Replicas and Transfer Management

Onedata provides advanced functionality in terms of replica and transfer management in order to support most demanding use cases such as high performance scientific applications.

On the low level, all files are divided into blocks which can be independently replicated between storage resources. The API's for replication and transfer management give detailed information on which blocks are replicated at which sites, which allows for custom control and optimization at the application level.

Operations

There are four possible operations that can be performed by users in terms of file replica management:

  • getting file replicas distribution - finds out where blocks of a given file are stored
  • replication - replicates file blocks to target provider
  • replica eviction - removes file blocks from a given provider. The procedure checks whether file replica can be safely deleted which means that it is responsible for checking whether file blocks are not unique.
  • replica migration - combination of replication and replica eviction. Replicates file blocks to target provider and evicts file replica on the source provider. Migration is performed by the same request as eviction with additional parameter migration_provider_id

Advanced operations using views

As a prerequisite for understanding this section we advise to familiarize with Onedata Views API.

It is possible to schedule replication, replica eviction or replica migration of files that are included in the result of a query on a view. Currently, scheduling of such operations is possible only via REST interface.

In order to schedule replica operations by view, the user must ensure that the mapping (or reduce) function returns a list containing solely file IDs as a value. The list of IDs can be arbitrarily nested (it will be flattened). Failure to comply with this format will result in errors. Example of such mapping function is presented below. It returns the list of all files that have an extended attribute which name starts with "org.onedata.jobId.". The latter part of the extended attribute is used as the key in the view.

function (id, type, meta, ctx) {
    const JOB_PREFIX = "org.onedata.jobId.";
    var results = [];
    for (var key of Object.keys(meta))
        if (key.startsWith(JOB_PREFIX)){
            var jobId = key.slice(JOB_PREFIX.length);
            results.push([jobId, id]);
        }
    return {"list": results};
}

NOTE Currently, scheduling operations on replicas works only for files. Directory Ids are ignored in the results.

Web user interface

Web interface provides visual information on the current replication of each file among the storage providers supporting the user space in which this file is located. The information is visible in the Data distribution window. It can be used to perform all of the operations mentioned in the previous section. Screenshot of the sample data distribution window is presented in the image below:

REST interface

For full control over transfer and replication, users can directly invoke REST API of Oneprovider service.

Replicas management

All operations presented in the Operations section can be performed via REST API. Requests are listed in the table below, with attached links to their comprehensive documentation.

Request API
Get replicas by path API
Get replicas by ID API
Replicate file or folder by path API
Replicate file or folder by ID API
Replicate files by view API
Evict/migrate existing replica by file path API
Evict/migrate existing replica by file ID API
Evict/migrate existing replicas by view API

Transfer control and monitoring

Using GUI

In order to initiate a transfer (either replication or migration), simply select the Data distribution icon in the top menu of the file browser of Oneprovider and select the target provider, to which replication or migration should take place:

Transfers can be conveniently managed and monitored using Oneprovider GUI. For each space, under tab Transfers on the left a dedicated transfer management view is available:

For each transfer within the current data space an appropriate entry in the list below is added, which provides information on current throughput of a specific transfer.

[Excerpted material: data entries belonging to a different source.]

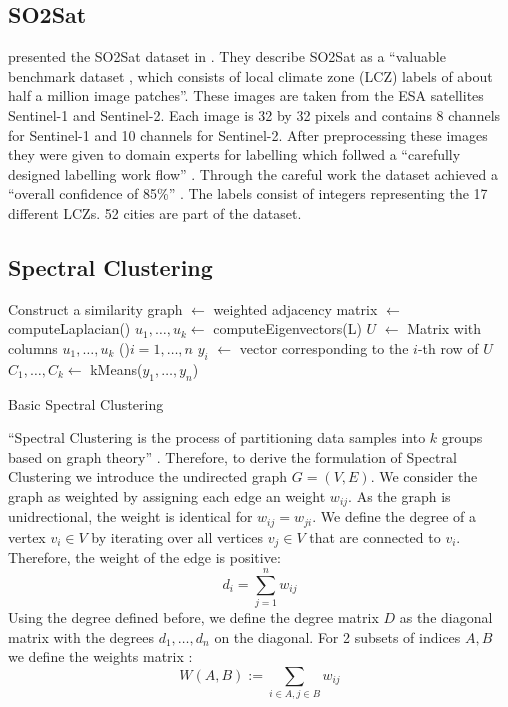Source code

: \subsection{SO2Sat}
\label{subsec:so2sat}
\citeauthor{zhu_so2sat_2019} presented the SO2Sat dataset in \cite{zhu_so2sat_2019}. They describe SO2Sat as a \enquote{valuable benchmark dataset \textelp{}, which consists of local climate zone (LCZ) labels of about half a million \textelp{} image patches}.
These images are taken from the ESA satellites Sentinel-1 and Sentinel-2. Each image is 32 by 32 pixels and contains 8 channels for Sentinel-1 and 10 channels for Sentinel-2.
After preprocessing these images they were given to domain experts for labelling which follwed a \enquote{carefully designed labelling work flow} \cite{zhu_so2sat_2019}.
Through the careful work the dataset achieved a \enquote{overall confidence of 85\%} \cite{zhu_so2sat_2019}.
The labels consist of integers representing the 17 different \glspl{LCZ}. 52 cities are part of the dataset.

\subsection{Spectral Clustering}
\label{subsec:spectral_clustering}

\begin{algorithm}[b]
  Construct a similarity graph\;
  \Adj \(\leftarrow\) weighted adjacency matrix\;
  \Laplace \(\leftarrow\) computeLaplacian(\Adj)\;
  \(u_1, \ldots, u_k \leftarrow\) computeEigenvectors(L)\;
  \(U\) \(\leftarrow\) Matrix with columns \(u_1, \ldots, u_k\)\;
  \ForEach(){\(i = 1, \ldots, n\)}{
    \(y_i\) \(\leftarrow\) vector corresponding to the \(i\)-th row of \(U\)
  }
\(C_1, \ldots, C_k \leftarrow\) kMeans(\(y_1, \ldots, y_n\))\;

  \caption{Basic Spectral Clustering}\label{alg:basic_spectral}
 \end{algorithm}

\enquote{Spectral Clustering is the process of partitioning data samples into
\(k\) groups based on graph theory} \cite{krajsek_helmholtz_nodate}. Therefore,
to derive the formulation of Spectral Clustering we introduce the undirected graph \(G=(V, E)\).
We consider the graph as weighted by assigning each edge an weight \(w_{ij}\). As the graph
is unidrectional, the weight is identical for \(w_{ij} = w_{ji} \).
We define the degree of a vertex \(v_i \in V\) by iterating over all vertices \(v_j \in V\) that are connected to \(v_i\).
Therefore, the weight of the edge is positive:
\[d_i = \sum_{j=1}^n w_{ij}\]
Using the degree defined before, we define the degree matrix \(D\) as the diagonal matrix with the degrees \(d_1, \ldots, d_n\) on the diagonal.
\cite{von_luxburg_tutorial_2007}
For 2 subsets of indices \(A, B\) we define the weights matrix \cite{von_luxburg_tutorial_2007}:
\[W(A, B) := \sum_{i \in A, j \in B} w_{ij}\]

Overall throughput for the space can be observed on the world map.

Using REST API

The /transfer/ operations provide basic transfer management functionality based on the ID of transfer returned by /replicas/{path} [POST] operation.

In order to get information about a specific transfer, simply query the following resource:

curl -X GET -H "X-Auth-Token: $ACCESS_TOKEN" \
https://$ONEPROVIDER_HOST/api/v3/oneprovider/transfers/<TRANSFER_ID>

or you can request all active transfers for given user:

curl -X GET -H "X-Auth-Token: $ACCESS_TOKEN" \
https://$ONEPROVIDER_HOST/api/v3/oneprovider/transfers

Each transfer can be cancelled using the HTTP DELETE method:

curl -X DELETE -H "X-Auth-Token: $ACCESS_TOKEN" \
https://$ONEPROVIDER_HOST/api/v3/oneprovider/transfers/<TRANSFER_ID>